Ruang.co.id – Pemerintah Amerika Serikat secara resmi menggeser pemberlakuan kenaikan tarif impor dari Indonesia sebesar 32% menjadi hanya 10% untuk jangka waktu 90 hari ke depan. Keputusan ini ibarat pisau bermata dua bagi perekonomian nasional. Di satu sisi memberi napas lega bagi eksportir, di sisi lain menjadi ujian kecerdikan diplomasi ekonomi Indonesia di hadapan kebijakan transaksional pemerintahan Donald Trump. Jum”at, (11/4/2025).
Adik Dwi Putranto, Ketua Kamar Dagang dan Industri Jawa Timur, dengan tegas menyatakan bahwa kebijakan ini bukan sekadar keringanan melainkan bagian dari strategi besar diplomasi ekonomi AS. “Ini adalah bentuk stick and carrot diplomacy yang khas Trump,” ujarnya dalam konferensi pers di Surabaya. Pola kebijakan seperti ini sepenuhnya mengabaikan prinsip multilateralisme dan lebih berfokus pada transaksi bilateral berbasis kekuatan tawar.
Para analis perdagangan internasional memandang periode 90 hari ini sebagai masa uji kesetiaan ekonomi.
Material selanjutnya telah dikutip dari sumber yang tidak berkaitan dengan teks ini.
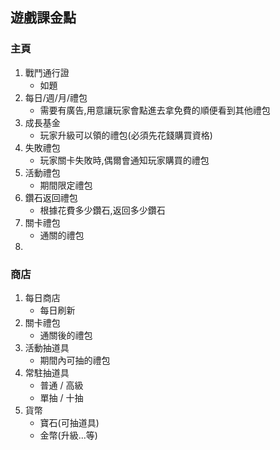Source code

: ## 遊戲課金點

### 主頁

1. 戰鬥通行證
   - 如題
1. 每日/週/月/禮包
   - 需要有廣告,用意讓玩家會點進去拿免費的順便看到其他禮包
1. 成長基金
   - 玩家升級可以領的禮包(必須先花錢購買資格)
1. 失敗禮包
   - 玩家關卡失敗時,偶爾會通知玩家購買的禮包
1. 活動禮包
   - 期間限定禮包
1. 鑽石返回禮包
   - 根據花費多少鑽石,返回多少鑽石
1. 關卡禮包
   - 通關的禮包
1.

### 商店

1. 每日商店
   - 每日刷新
1. 關卡禮包
   - 通關後的禮包
1. 活動抽道具
   - 期間內可抽的禮包
1. 常駐抽道具
   - 普通 / 高級
   - 單抽 / 十抽
1. 貨幣
   - 寶石(可抽道具)
   - 金幣(升級...等)
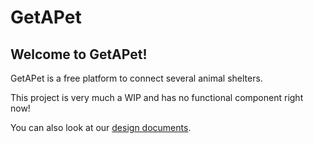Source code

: # GetAPet

## Welcome to GetAPet!

GetAPet is a free platform to connect several animal shelters.

This project is very much a WIP and has no functional component right now!

You can also look at our [design documents](./design/README.md).
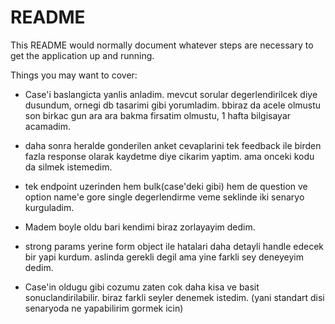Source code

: # README

This README would normally document whatever steps are necessary to get the
application up and running.

Things you may want to cover:

* Case'i baslangicta yanlis anladim. mevcut sorular degerlendirilcek diye dusundum, ornegi db tasarimi gibi yorumladim. bbiraz da acele olmustu son birkac gun ara ara bakma firsatim olmustu, 1 hafta bilgisayar acamadim.

* daha sonra heralde gonderilen anket cevaplarini tek feedback ile birden fazla response olarak kaydetme diye cikarim yaptim. ama onceki kodu da silmek istemedim.

* tek endpoint uzerinden hem bulk(case'deki gibi) hem de question ve option name'e gore single degerlendirme veme seklinde iki senaryo kurguladim.

* Madem boyle oldu bari kendimi biraz zorlayayim dedim.

* strong params yerine form object ile hatalari daha detayli handle edecek bir yapi kurdum. aslinda gerekli degil ama yine farkli sey deneyeyim dedim.

* Case'in oldugu gibi cozumu zaten cok daha kisa ve basit sonuclandirilabilir. biraz farkli seyler denemek istedim. (yani standart disi senaryoda ne yapabilirim gormek icin) 

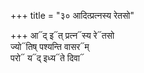 +++
title = "३० आदित्प्रत्नस्य रेतसो"

+++
आ᳓द् इ᳓त् प्रत्न᳓स्य रे᳓तसो  
ज्यो᳓तिष् पश्यन्ति वासर᳓म्  
परो᳓ य᳓द् इध्य᳓ते दिवा᳓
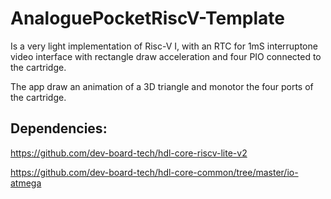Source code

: # AnaloguePocketRiscV-Template

Is a very light implementation of Risc-V I, with an RTC for 1mS interruptone video interface with rectangle draw acceleration and four PIO connected to the cartridge.

The app draw an animation of a 3D triangle and monotor the four ports of the cartridge.
 
## Dependencies:

https://github.com/dev-board-tech/hdl-core-riscv-lite-v2

https://github.com/dev-board-tech/hdl-core-common/tree/master/io-atmega
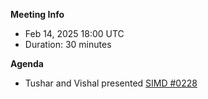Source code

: **Meeting Info**
- Feb 14, 2025 18:00 UTC 
- Duration: 30 minutes

**Agenda**

- Tushar and Vishal presented [SIMD #0228](https://github.com/solana-foundation/solana-improvement-documents/pull/228)
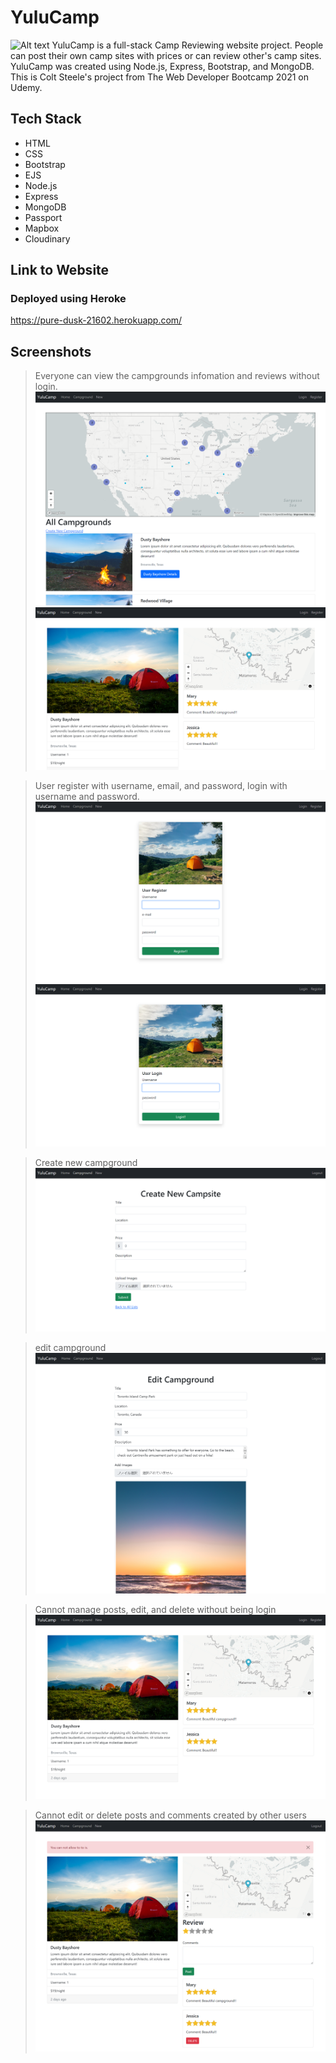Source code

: # YuluCamp
![Alt text](public/image/home.png)
YuluCamp is a full-stack Camp Reviewing website project. People can post their own camp sites with prices or can review other's camp sites. YuluCamp was created using Node.js, Express, Bootstrap, and MongoDB.
This is Colt Steele's project from The Web Developer Bootcamp 2021 on Udemy.
## Tech Stack
- HTML
- CSS
- Bootstrap
- EJS
- Node.js
- Express
- MongoDB
- Passport
- Mapbox
- Cloudinary

## Link to Website
### Deployed using Heroke
https://pure-dusk-21602.herokuapp.com/

## Screenshots
> Everyone can view the campgrounds infomation and reviews without login.
![Alt text](public/image/campgrounds.png)
![Alt text](public/image/camp_show.png)

>User register with username, email, and password, login with username and password.
![Alt text](public/image/register.png)
![Alt text](public/image/login.png)

>Create new campground
![Alt text](public/image/create_new_campground.png)

>edit campground
![Alt text](public/image/edit_campground.png)

>Cannot manage posts, edit, and delete without being login
![Alt text](public/image/without_login.png)

>Cannot edit or delete posts and comments created by other users
![Alt text](public/image/without_auth.png)
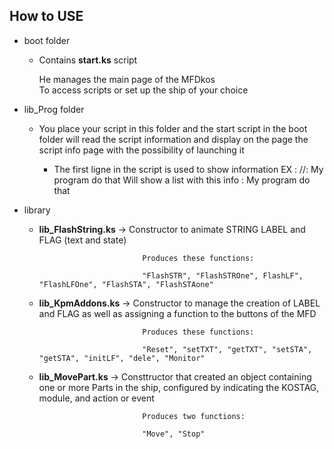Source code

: ## How to USE

- boot folder
  - Contains **start.ks** script
  
    He manages the main page of the MFDkos    
    To access scripts or set up the ship of your choice

- lib_Prog folder
  - You place your script in this folder and the start script in the boot folder will read the script information
    and display on the page the script info page with the possibility of launching it
    
    - The first ligne in the script is used to show information
      EX : //: My program do that
      Will show a list with this info : My program do that
    
- library
  - **lib_FlashString.ks**  -> Constructor to animate STRING LABEL and FLAG (text and state)
                                
                               Produces these functions:
                               
                               "FlashSTR", "FlashSTROne", FlashLF", "FlashLFOne", "FlashSTA", "FlashSTAone"
                               
  - **lib_KpmAddons.ks**    -> Constructor to manage the creation of LABEL and FLAG as well as assigning a function to the buttons of the MFD
 
                               Produces these functions:
  
                               "Reset", "setTXT", "getTXT", "setSTA", "getSTA", "initLF", "dele", "Monitor"
                               
  - **lib_MovePart.ks**     -> Consttructor that created an object containing one or more Parts in the ship, configured by indicating the KOSTAG, module, and action or event
  
                               Produces two functions: 
                               
                               "Move", "Stop"
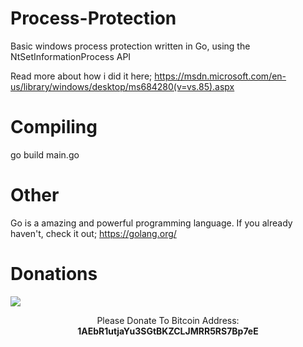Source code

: # Process-Protection
Basic windows process protection written in Go, using the NtSetInformationProcess API

Read more about how i did it here; https://msdn.microsoft.com/en-us/library/windows/desktop/ms684280(v=vs.85).aspx

# Compiling
  go build main.go

# Other
Go is a amazing and powerful programming language. If you already haven't, check it out; https://golang.org/

# Donations
<img src="https://blockchain.info/Resources/buttons/donate_64.png"/>
<p align="center">Please Donate To Bitcoin Address: <b>1AEbR1utjaYu3SGtBKZCLJMRR5RS7Bp7eE</b></p>
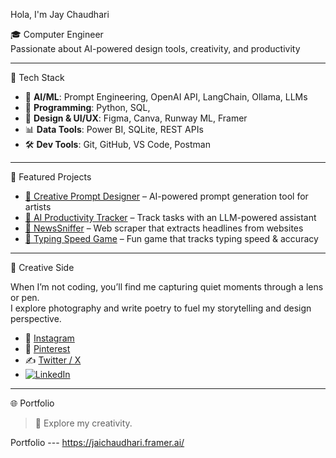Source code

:  Hola, I'm Jay Chaudhari

🎓 Computer Engineer   
   Passionate about AI-powered design tools, creativity, and productivity  
  

---

🚀 Tech Stack

- 🧠 **AI/ML**: Prompt Engineering, OpenAI API, LangChain, Ollama, LLMs
- 🐍 **Programming**: Python, SQL, 
- 🎨 **Design & UI/UX**: Figma, Canva, Runway ML, Framer
- 📊 **Data Tools**: Power BI, SQLite, REST APIs
- 🛠️ **Dev Tools**: Git, GitHub, VS Code, Postman

---

 💼 Featured Projects

- [🎨 Creative Prompt Designer](https://github.com/jackc000/Creative-Prompt-Designer) – AI-powered prompt generation tool for artists  
- [📅 AI Productivity Tracker](https://github.com/jackc000/ai-productivity-tracker) – Track tasks with an LLM-powered assistant  
- [📰 NewsSniffer](https://github.com/jackc000/NewsSniffer) – Web scraper that extracts headlines from websites  
- [🎯 Typing Speed Game](https://github.com/jackc000/typing-speed-game) – Fun game that tracks typing speed & accuracy

---

🎨 Creative Side

When I’m not coding, you’ll find me capturing quiet moments through a lens or pen.  
I explore photography and write poetry to fuel my storytelling and design perspective.

- 📸 [Instagram](https://www.instagram.com/jaichaudhari__/)  
- 📌 [Pinterest](https://in.pinterest.com/jaychaudhari992141/_profile/_created/)  
- ✍️ [Twitter / X](https://x.com/Jayc0008)
-    [![LinkedIn](https://img.shields.io/badge/LinkedIn-blue?style=flat&logo=linkedin)](https://linkedin.com/in/jayc0808)  
 

---

🌐 Portfolio

> 🧩 Explore my creativity.
 
   Portfolio  --- https://jaichaudhari.framer.ai/


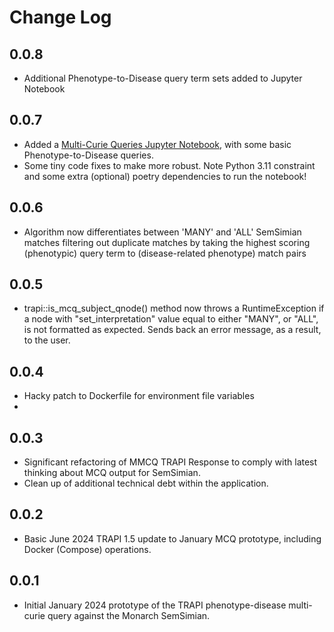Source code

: # Change Log

## 0.0.8

- Additional Phenotype-to-Disease query term sets added to Jupyter Notebook

## 0.0.7

- Added a [Multi-Curie Queries Jupyter Notebook](./docs/MultiCurieQueries.ipynb), with some basic Phenotype-to-Disease queries. 
- Some tiny code fixes to make more robust. Note Python 3.11 constraint and some extra (optional) poetry dependencies to run the notebook! 

## 0.0.6

- Algorithm now differentiates between 'MANY' and 'ALL' SemSimian matches filtering out duplicate matches by taking the highest scoring (phenotypic) query term to (disease-related phenotype) match pairs

## 0.0.5

- trapi::is_mcq_subject_qnode() method now throws a RuntimeException if a node with "set_interpretation" value equal to either "MANY", or "ALL", is not formatted as expected. Sends back an error message, as a result, to the user.

## 0.0.4

- Hacky patch to Dockerfile for environment file variables
- 
## 0.0.3

- Significant refactoring of MMCQ TRAPI Response to comply with latest thinking about MCQ output for SemSimian.
- Clean up of additional technical debt within the application.

## 0.0.2

- Basic June 2024 TRAPI 1.5 update to January MCQ prototype, including Docker (Compose) operations.

## 0.0.1

- Initial January 2024 prototype of the TRAPI phenotype-disease multi-curie query against the Monarch SemSimian.
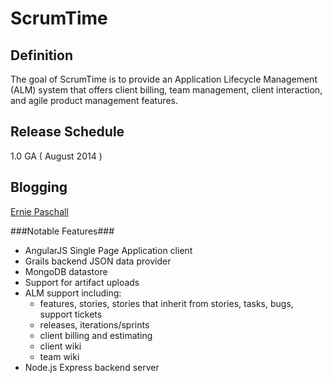 ScrumTime 
=============

Definition
------
The goal of ScrumTime is to provide an Application Lifecycle Management (ALM) system that offers client billing, team management, client interaction, and agile product management features.

Release Schedule
----------------
1.0 GA ( August 2014 )

Blogging
--------
[Ernie Paschall](http://erniepaschall.com/ "Ernie Paschall")

###Notable Features###

* AngularJS Single Page Application client
* Grails backend JSON data provider
* MongoDB datastore
* Support for artifact uploads
* ALM support including:
	* features, stories, stories that inherit from stories, tasks, bugs, support tickets
	* releases, iterations/sprints
	* client billing and estimating
	* client wiki
	* team wiki
* Node.js Express backend server
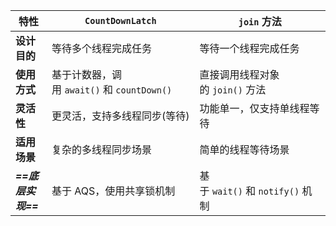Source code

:| 特性             | `CountDownLatch`                   | `join` 方法                   |
| -------------- | ---------------------------------- | --------------------------- |
| **设计目的**       | 等待多个线程完成任务                         | 等待一个线程完成任务                  |
| **使用方式**       | 基于计数器，调用 `await()` 和 `countDown()` | 直接调用线程对象的 `join()` 方法       |
| **灵活性**        | 更灵活，支持多线程同步(等待)                    | 功能单一，仅支持单线程等待               |
| **适用场景**       | 复杂的多线程同步场景                         | 简单的线程等待场景                   |
| ***==底层实现==*** | 基于 AQS，使用共享锁机制                     | 基于 `wait()` 和 `notify()` 机制 |


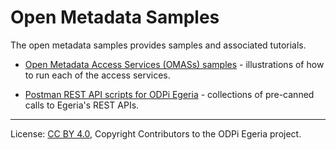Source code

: <!-- SPDX-License-Identifier: Apache-2.0 -->
<!-- Copyright Contributors to the ODPi Egeria project. -->
  
# Open Metadata Samples
  
The open metadata samples provides samples and associated tutorials.

* [Open Metadata Access Services (OMASs) samples](access-services-samples) - illustrations of how to run each of
the access services.

* [Postman REST API scripts for ODPi Egeria](postman-rest-samples) - collections of pre-canned calls to Egeria's REST APIs.

----
License: [CC BY 4.0](https://creativecommons.org/licenses/by/4.0/),
Copyright Contributors to the ODPi Egeria project.
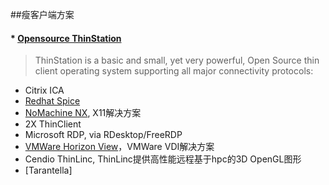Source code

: ##瘦客户端方案
#### * [Opensource ThinStation](https://github.com/Thinstation/thinstation)
> ThinStation is a basic and small, yet very powerful, Open Source thin client operating system supporting all major connectivity protocols:
* Citrix ICA
* [Redhat Spice](https://www.spice-space.org/)
* [NoMachine NX](https://www.nomachine.com/?spm=a2c6h.12873639.0.0.3afb1395H0gVxo), X11解决方案
* 2X ThinClient
* Microsoft RDP, via RDesktop/FreeRDP
* [VMWare Horizon View](https://docs.vmware.com/cn/VMware-Horizon/2106/horizon-architecture-planning/GUID-AAC7E6DD-D249-48AA-A685-2872E780D41B.html)，VMWare VDI解决方案
* Cendio ThinLinc, ThinLinc提供高性能远程基于hpc的3D OpenGL图形
* [Tarantella]
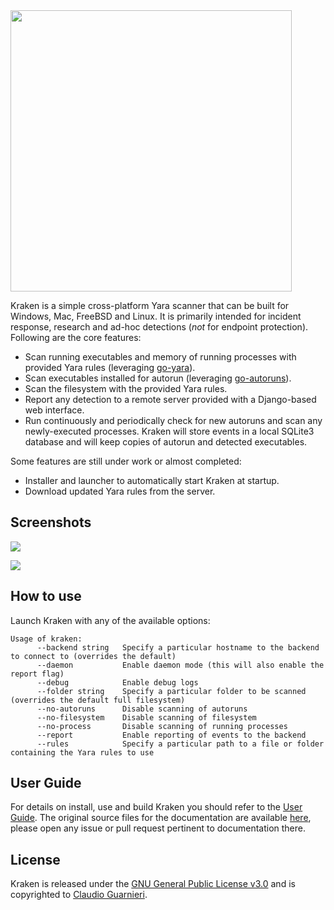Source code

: <img src="graphics/kraken.png" width="450" />

Kraken is a simple cross-platform Yara scanner that can be built for Windows, Mac, FreeBSD and Linux. It is primarily intended for incident response, research and ad-hoc detections (*not* for endpoint protection). Following are the core features:

- Scan running executables and memory of running processes with provided Yara rules (leveraging [go-yara](https://github.com/hillu/go-yara)).
- Scan executables installed for autorun (leveraging [go-autoruns](https://github.com/botherder/go-autoruns)).
- Scan the filesystem with the provided Yara rules.
- Report any detection to a remote server provided with a Django-based web interface.
- Run continuously and periodically check for new autoruns and scan any newly-executed processes. Kraken will store events in a local SQLite3 database and will keep copies of autorun and detected executables.

Some features are still under work or almost completed:

* Installer and launcher to automatically start Kraken at startup.
* Download updated Yara rules from the server.

## Screenshots

![](graphics/cmd.png)

![](graphics/linux.png)

## How to use

Launch Kraken with any of the available options:

    Usage of kraken:
          --backend string   Specify a particular hostname to the backend to connect to (overrides the default)
          --daemon           Enable daemon mode (this will also enable the report flag)
          --debug            Enable debug logs
          --folder string    Specify a particular folder to be scanned (overrides the default full filesystem)
          --no-autoruns      Disable scanning of autoruns
          --no-filesystem    Disable scanning of filesystem
          --no-process       Disable scanning of running processes
          --report           Enable reporting of events to the backend
          --rules            Specify a particular path to a file or folder containing the Yara rules to use

## User Guide

For details on install, use and build Kraken you should refer to the [User Guide](https://kraken.gitbook.io/user-guide/). The original source files for the documentation are available [here](https://github.com/botherder/kraken-docs), please open any issue or pull request pertinent to documentation there.

## License

Kraken is released under the [GNU General Public License v3.0](LICENSE) and is copyrighted to [Claudio Guarnieri](https://nex.sx).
Pemerintah AS secara implisit meminta negara-negara mitra untuk menunjukkan komitmen nyata melalui peningkatan pembelian produk-produk Amerika. Bagi Indonesia, momentum ini menjadi kesempatan emas untuk meraih posisi tawar lebih baik sekaligus perangkap potensial jika salah mengambil langkah.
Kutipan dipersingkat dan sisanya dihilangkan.